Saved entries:
◇ ◇ ◇ ◇

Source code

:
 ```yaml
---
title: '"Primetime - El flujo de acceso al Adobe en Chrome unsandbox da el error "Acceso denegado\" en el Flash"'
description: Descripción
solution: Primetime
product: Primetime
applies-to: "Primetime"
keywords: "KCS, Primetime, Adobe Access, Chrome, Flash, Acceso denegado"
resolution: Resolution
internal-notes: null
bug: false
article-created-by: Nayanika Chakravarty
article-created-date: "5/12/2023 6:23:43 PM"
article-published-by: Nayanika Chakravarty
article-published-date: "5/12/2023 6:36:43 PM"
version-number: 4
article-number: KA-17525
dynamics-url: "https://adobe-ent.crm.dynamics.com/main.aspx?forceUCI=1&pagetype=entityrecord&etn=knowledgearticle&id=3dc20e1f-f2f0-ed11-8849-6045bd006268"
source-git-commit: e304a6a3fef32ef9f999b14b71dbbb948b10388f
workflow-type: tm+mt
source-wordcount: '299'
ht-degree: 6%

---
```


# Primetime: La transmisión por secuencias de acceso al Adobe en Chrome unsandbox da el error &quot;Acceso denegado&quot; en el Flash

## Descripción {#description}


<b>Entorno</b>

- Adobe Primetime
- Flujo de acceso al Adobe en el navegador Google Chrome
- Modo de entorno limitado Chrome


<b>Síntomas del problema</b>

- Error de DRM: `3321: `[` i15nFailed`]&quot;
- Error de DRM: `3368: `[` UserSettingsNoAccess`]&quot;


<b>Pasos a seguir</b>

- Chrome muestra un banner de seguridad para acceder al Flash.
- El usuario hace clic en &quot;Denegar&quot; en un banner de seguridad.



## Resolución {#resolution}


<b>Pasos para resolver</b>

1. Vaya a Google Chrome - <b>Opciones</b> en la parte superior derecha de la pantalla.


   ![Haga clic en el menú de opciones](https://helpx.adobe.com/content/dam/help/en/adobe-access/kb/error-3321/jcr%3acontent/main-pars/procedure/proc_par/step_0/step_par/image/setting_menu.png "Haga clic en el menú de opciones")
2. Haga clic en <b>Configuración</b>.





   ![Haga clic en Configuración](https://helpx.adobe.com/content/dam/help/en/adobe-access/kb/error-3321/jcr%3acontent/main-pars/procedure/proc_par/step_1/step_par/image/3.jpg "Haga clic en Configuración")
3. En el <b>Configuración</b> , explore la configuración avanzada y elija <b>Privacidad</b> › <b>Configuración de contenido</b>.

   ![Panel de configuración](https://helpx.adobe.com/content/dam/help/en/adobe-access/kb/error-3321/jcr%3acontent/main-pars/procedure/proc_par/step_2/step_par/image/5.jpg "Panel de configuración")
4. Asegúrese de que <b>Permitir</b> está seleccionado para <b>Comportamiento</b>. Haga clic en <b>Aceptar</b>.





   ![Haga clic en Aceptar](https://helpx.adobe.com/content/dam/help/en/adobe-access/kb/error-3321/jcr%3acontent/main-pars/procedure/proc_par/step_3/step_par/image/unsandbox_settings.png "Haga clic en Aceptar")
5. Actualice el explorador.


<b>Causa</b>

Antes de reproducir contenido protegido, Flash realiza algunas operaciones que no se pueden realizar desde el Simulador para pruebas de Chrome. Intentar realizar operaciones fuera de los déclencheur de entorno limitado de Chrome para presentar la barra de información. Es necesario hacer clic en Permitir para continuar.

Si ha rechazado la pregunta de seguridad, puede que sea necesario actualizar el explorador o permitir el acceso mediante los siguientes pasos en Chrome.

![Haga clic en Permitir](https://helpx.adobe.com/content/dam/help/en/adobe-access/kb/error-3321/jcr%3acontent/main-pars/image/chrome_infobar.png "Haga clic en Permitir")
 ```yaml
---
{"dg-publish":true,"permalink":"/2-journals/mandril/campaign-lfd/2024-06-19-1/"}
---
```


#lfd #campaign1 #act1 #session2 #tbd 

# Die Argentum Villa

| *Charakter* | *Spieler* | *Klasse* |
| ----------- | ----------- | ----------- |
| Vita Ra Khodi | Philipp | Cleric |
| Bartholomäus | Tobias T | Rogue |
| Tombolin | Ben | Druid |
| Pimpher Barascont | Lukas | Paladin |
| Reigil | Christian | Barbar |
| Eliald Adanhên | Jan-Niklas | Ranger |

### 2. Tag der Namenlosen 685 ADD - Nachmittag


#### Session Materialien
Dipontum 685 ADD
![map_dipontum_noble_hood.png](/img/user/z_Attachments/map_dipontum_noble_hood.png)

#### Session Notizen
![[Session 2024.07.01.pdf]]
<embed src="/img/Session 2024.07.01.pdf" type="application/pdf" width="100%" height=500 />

◇ ◇ ◇ ◇

• [Problem to work on]:
Look at the entries above. Say how many lines have the word "banner", and give only the number.

• [Output for this task]:
2